In February 1917, the bourgeois-democratic revolution happened. Kolchak embraced the revolution and hoped it would help Russia to win World War I. He was disappointed.
“The way of revolution leads us to destruction. We should pay for it with our lands and our natural riches. Our country should lose the political independence and the outlying districts, and become so-called Moscovia,” he wrote.
When In June 1917, the council of Sevastopol decided to disarm all the officers who were suspected of counterrevolutionary activities. The order applied not only to real weapons, but also to Kolchak’s golden saber.
When the representatives of the Soviets came to Kolchak for it, he threw the saber overboard: “If the newspapers do not want me to have this weapon, let it sink”. On June 7, he resigned from the Navy.
Three weeks later, divers found the saber and returned it to Kolchak with a new inscription on it: “To the knight of honor, Admiral Kolchak, from the Union of the Army and Fleet Officers”.
In August 1917, Kolchak headed a delegation to the US. He learned about the October Revolution on his way back to Russia, in Yokohama, Japan. In 1918, he decided to return to Russia and join the Volunteer Army in Siberia to fight the Bolsheviks.
On October 13, 1918, Kolchak came to Omsk, Siberia, where the united anti-Bolsheviks government was based, and became the military minister. On November 18, 1918, Kolchak staged a military coup d’état and established an anti-Bolshevik government in Siberia with headquarters at Omsk.

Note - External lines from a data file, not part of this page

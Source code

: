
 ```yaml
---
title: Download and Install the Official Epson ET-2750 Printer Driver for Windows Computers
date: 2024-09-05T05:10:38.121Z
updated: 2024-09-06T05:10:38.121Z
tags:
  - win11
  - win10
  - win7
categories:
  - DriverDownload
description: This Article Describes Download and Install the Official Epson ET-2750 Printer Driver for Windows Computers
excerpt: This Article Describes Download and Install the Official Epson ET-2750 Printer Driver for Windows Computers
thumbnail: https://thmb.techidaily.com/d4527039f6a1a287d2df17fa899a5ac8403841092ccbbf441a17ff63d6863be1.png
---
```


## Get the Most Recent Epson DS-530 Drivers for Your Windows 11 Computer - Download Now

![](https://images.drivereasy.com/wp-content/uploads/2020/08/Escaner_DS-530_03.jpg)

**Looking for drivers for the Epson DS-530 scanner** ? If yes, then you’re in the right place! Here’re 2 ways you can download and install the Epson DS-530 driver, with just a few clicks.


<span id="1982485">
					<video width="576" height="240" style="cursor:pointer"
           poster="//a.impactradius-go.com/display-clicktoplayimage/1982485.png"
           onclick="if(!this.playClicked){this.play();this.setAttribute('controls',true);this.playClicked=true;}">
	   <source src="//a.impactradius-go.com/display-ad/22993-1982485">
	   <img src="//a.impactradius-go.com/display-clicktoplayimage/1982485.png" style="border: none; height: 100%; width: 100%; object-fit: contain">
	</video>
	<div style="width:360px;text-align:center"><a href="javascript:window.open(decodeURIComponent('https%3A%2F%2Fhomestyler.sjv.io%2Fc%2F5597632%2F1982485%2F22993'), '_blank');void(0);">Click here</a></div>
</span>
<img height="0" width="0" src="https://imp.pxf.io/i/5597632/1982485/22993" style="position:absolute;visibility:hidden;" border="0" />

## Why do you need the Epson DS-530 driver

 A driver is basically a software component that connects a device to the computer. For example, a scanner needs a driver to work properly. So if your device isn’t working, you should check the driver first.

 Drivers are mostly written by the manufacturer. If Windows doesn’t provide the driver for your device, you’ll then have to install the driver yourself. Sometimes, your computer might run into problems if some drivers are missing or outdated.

After the coup, Kolchak was now ruler of Russia, at least that’s how the White Army and their friends saw it. But it went downhill with the White Army, which suffered a series of losses. The Red Army took Omsk on November 14, 1919. Kolchak moved his headquarters to Irkutsk.
In late December Irkutsk fell under the control of a leftist group and formed the Political Center that decided to dismiss Kolchak. When he heard of this on 4 January 1920, he announced his resignation but it was considered a particularly ill-considered move.
On 20 January the government in Irkutsk surrendered power to a Bolshevik military committee , which focused its attention on Kolchak. He was interrogated during nine days between 21 January and 6 February. Despite the arrival of a contrary order from Moscow, Admiral Kolchak was condemned to death along with his Prime Minister, Viktor Pepelyayev.
Both prisoners were brought before a firing squad in the early morning of 7 February 1920. According to eyewitnesses, Kolchak was entirely calm and unafraid, “like an Englishman.” The Admiral asked the commander of the firing squad,
“Would you be so good as to get a message sent to my wife in Paris to say that I bless my son?”
“I’ll see what can be done, if I don’t forget about it,” the commander responded.
A priest of the Russian Orthodox Church then gave the last rites to both men. The squad fired and both men fell. The bodies were kicked and prodded down an escarpment and dumped under the ice of the frozen Angara River.